Gorecki v. Massanari

197 F. Supp. 2d 154, 2001 U.S. Dist. LEXIS 23612, 2001 WL 1841927
CourtDistrict Court, M.D. Pennsylvania
DecidedAugust 31, 2001
Docket3:CV-99-0892
StatusPublished
Cited by5 cases

This text of 197 F. Supp. 2d 154 (Gorecki v. Massanari) is published on Counsel Stack Legal Research, covering District Court, M.D. Pennsylvania primary law. Counsel Stack provides free access to over 12 million legal documents including statutes, case law, regulations, and constitutions.

Bluebook
Gorecki v. Massanari, 197 F. Supp. 2d 154, 2001 U.S. Dist. LEXIS 23612, 2001 WL 1841927 (M.D. Pa. 2001).

Opinion

MEMORANDUM

CAPUTO, District Judge.

Plaintiff brought this action on June 3, 1999 claiming the Social Security Administration’s denial of supplemental security income under Title XVI of the Social Security Act, was not supported by substantial evidence. (Compl., Doc. 1.) Plaintiff filed his motion for summary judgment on December 15, 1999. (Doc. 11.) Defendant filed its motion for summary judgment and a brief in support on February 14, 2000. (Doc. 14.) Magistrate Judge Thomas M. Blewitt filed his Report and Recommendation on August 15, 2000 recommending that Plaintiffs motion be denied and Defendant’s motion be granted. (“R. & R.” or “Report”, Doc. 16.) Plaintiff timely filed objections to the Report, (Pl.’s Objections to the R. & R., Doc. 17) to which Defendant responded on September 11, 2000. (Def.’s Response to Pl.’s Objections to the R. & R. by the Magistrate Judge, Doc. 18.) Because I find that the determination of the Administrative Law Judge (ALJ) was inconsistent with settled law, the report and recommendation of Magistrate Judge Blewitt will be adopted in part and not adopted in part.

*157 BACKGROUND

Plaintiff filed an application for Supplemental Security Income (SSI) on October 5, 1995 claiming that he was unable to work since January 23, 1994 due to his disability from arthritis or tendonitis of the left shoulder, degenerative joint disease of the left knee, borderline intellectual functioning, degenerative disc disease of the lumbar and cervical spine, and thoracic spondylosis.

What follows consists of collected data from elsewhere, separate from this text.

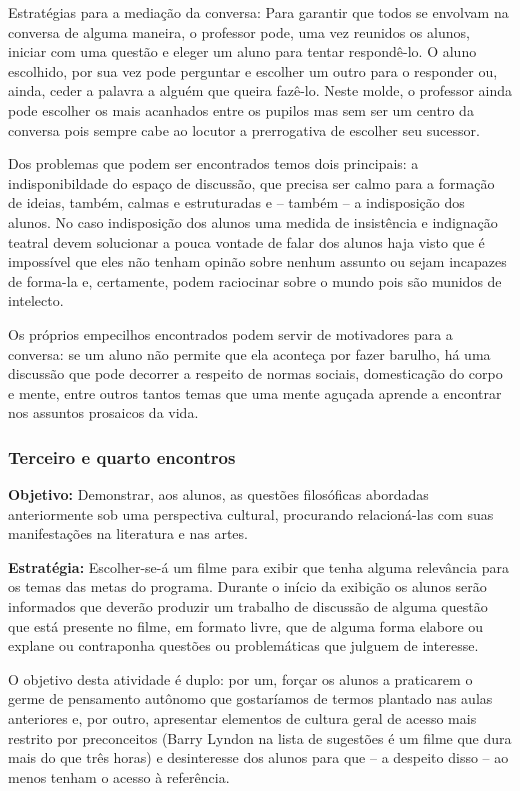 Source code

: \documentclass[12pt,a4paper]{article}
\begin{document}
	Estratégias para a mediação da conversa: Para garantir que todos 
	se envolvam na conversa de alguma maneira, o professor pode, uma 
	vez reunidos os alunos, iniciar com uma questão e eleger um aluno 
	para tentar respondê-lo. O aluno escolhido, por sua vez pode 
	perguntar e escolher um outro para o responder ou, ainda, ceder a 
	palavra a alguém que queira fazê-lo. Neste molde, o professor 
	ainda pode escolher os mais acanhados entre os pupilos mas sem 
	ser um centro da conversa pois sempre cabe ao locutor a 
	prerrogativa de escolher seu sucessor.
	
	Dos problemas que podem ser encontrados temos dois principais:
	a indisponibildade do espaço de discussão, que precisa ser calmo 
	para a formação de ideias, também, calmas e estruturadas e -- 
	também -- a indisposição dos alunos. No caso indisposição dos 
	alunos uma medida de insistência e indignação teatral devem 
	solucionar a pouca vontade de falar dos alunos haja visto que é 
	impossível que eles não tenham opinão sobre nenhum assunto ou 
	sejam incapazes de forma-la e, certamente, podem raciocinar sobre 
	o mundo pois são munidos de intelecto.

	Os próprios empecilhos encontrados podem servir de motivadores 
	para a conversa: se um aluno não permite que ela aconteça por 
	fazer barulho, há uma discussão que pode decorrer a respeito 
	de normas sociais, domesticação do corpo e mente, entre outros 
	tantos temas que uma mente aguçada aprende a encontrar nos 
	assuntos prosaicos da vida.

	\subsubsection{Terceiro e quarto encontros}
	
	\textbf{Objetivo:} Demonstrar, aos alunos, as questões 
	filosóficas abordadas anteriormente sob uma perspectiva 
	cultural, procurando relacioná-las com suas manifestações 
	na literatura e nas artes. 

	\textbf{Estratégia:}
	Escolher-se-á um filme para exibir que tenha alguma relevância 
	para os temas das metas do programa. Durante o início da 
	exibição os alunos serão informados que deverão produzir um 
	trabalho de discussão de alguma questão que está presente no 
	filme, em formato livre, que de alguma forma elabore ou 
	explane ou contraponha questões ou problemáticas que julguem
	de interesse. 

	O objetivo desta atividade é duplo: por um, forçar os alunos 
	a praticarem o germe de pensamento autônomo que gostaríamos 
	de termos plantado nas aulas anteriores e, por outro, apresentar
	elementos de cultura geral de acesso mais restrito por 
	preconceitos (Barry Lyndon na lista de sugestões é um filme 
	que dura mais do que três horas) e desinteresse dos alunos para 
	que -- a despeito disso -- ao menos tenham o acesso à referência. 
\end{document}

His application was denied initially as well as on reconsideration. (R. 102-04.) A hearing was requested and held on May 29, 1997 before Administrative Law Judge (“ALJ”) Theodore Burock. The ALJ denied Plaintiffs benefits on January 23, 1998, having found the following, (R. 11-22):

1. The claimant has not engaged in substantial gainful activity at any time relevant to [the ALJ’s] decision.
2. The medical evidence establishes that the claimant has severe impairments consisting of borderline intellectual functioning, degenerative disc disease of the lumbar and cervical spine, and thoracic spondylosis, but that he does not have an impairment or combination of impairments listed in, or medically equal to one listed in Appendix 1, Subpart P, Regulations No. 4.
3. The claimant is not fully credible regarding his subjective complaints and their effect on his ability to engage in substantial gainful activity.
4. The claimant has a residual functional capacity to perform a range of light work as defined in 20 CFR 404.1567(b) which allows for a sit/ stand option and which is limited to routine, repetitive tasks.
5. The claimant is precluded from the performance of his past relevant work as a custodian.
6. The claimant at all times relevant to [the ALJ’s] decision is a “younger individual”.
7. The claimant has a marginal education.
8. In view of the claimant’s age, transferability of work skills is not an issue material to [the ALJ’s] decision.
9. In evaluating the claimant under the framework of the Vocational Regulations and Section 416.969 and Rule 202.17 of Table No. 2, Appendix 2, Subpart P, Regulations No. 4 and the provisions of SSR 83-14, a finding of not disabled is appropriate.
10. The claimant is not disabled at any time through the date of [the ALJ’s] decision (20 CFR 416.920(f)).

(R. 20-21.)

Thereafter, Plaintiff timely requested review of the decision of the Administrative Law Judge by the Appeals Council. (R. 8-10.) The Appeals Council denied Plaintiffs request. (R. 5-6.) The decision of the Administrative Law Judge became the final decision, see Rankin v. Heckler, 761 F.2d 936, 941 (3d Cir.1985), which is the subject of this appeal presently before the Court.

STANDARD OF REVIEW

A magistrate judge’s finding or ruling on a motion or issue should become that of the court unless a specific objection is filed within the prescribed time. See Thomas v. Arn, 474 U.S. 140, 150-53, 106 S.Ct. 466, 472-74, 88 L.Ed.2d 435 (1985). However, where, as here, objections to the magistrate judge’s report are filed, the district court must conduct a de novo review of the contested portions of the report, see Sample v. Diecks, 885 F.2d 1099, 1106 n. 3 (3d Cir.1989) (citing 28 U.S.C. § 636(b)(1)(C)), provided the objections are both timely and specific, see Goney v. Clark, 749 F.2d 5, 6-7 (3d Cir.1984). In *158 making its de novo review, the district court may accept, reject, or modify, in whole or in part, the factual findings or legal conclusions of the magistrate judge. 28 U.S.C. § 636(b)(1); Owens v. Beard, 829 F.Supp. 736, 738 (M.D.Pa.1993) (McClure, J.). Although the review is de novo, the statute permits the court to rely on the recommendations of the magistrate judge to the extent it deems proper. United States v. Raddatz, 447 U.S. 667, 676, 100 S.Ct. 2406, 2413, 65 L.Ed.2d 424 (1980); Goney v. Clark, 749 F.2d 5, 7 (3d Cir.1984); Ball v. U.S. Parole Comm’n, 849 F.Supp. 328, 330 (M.D.Pa.1994) (Kosik, J.).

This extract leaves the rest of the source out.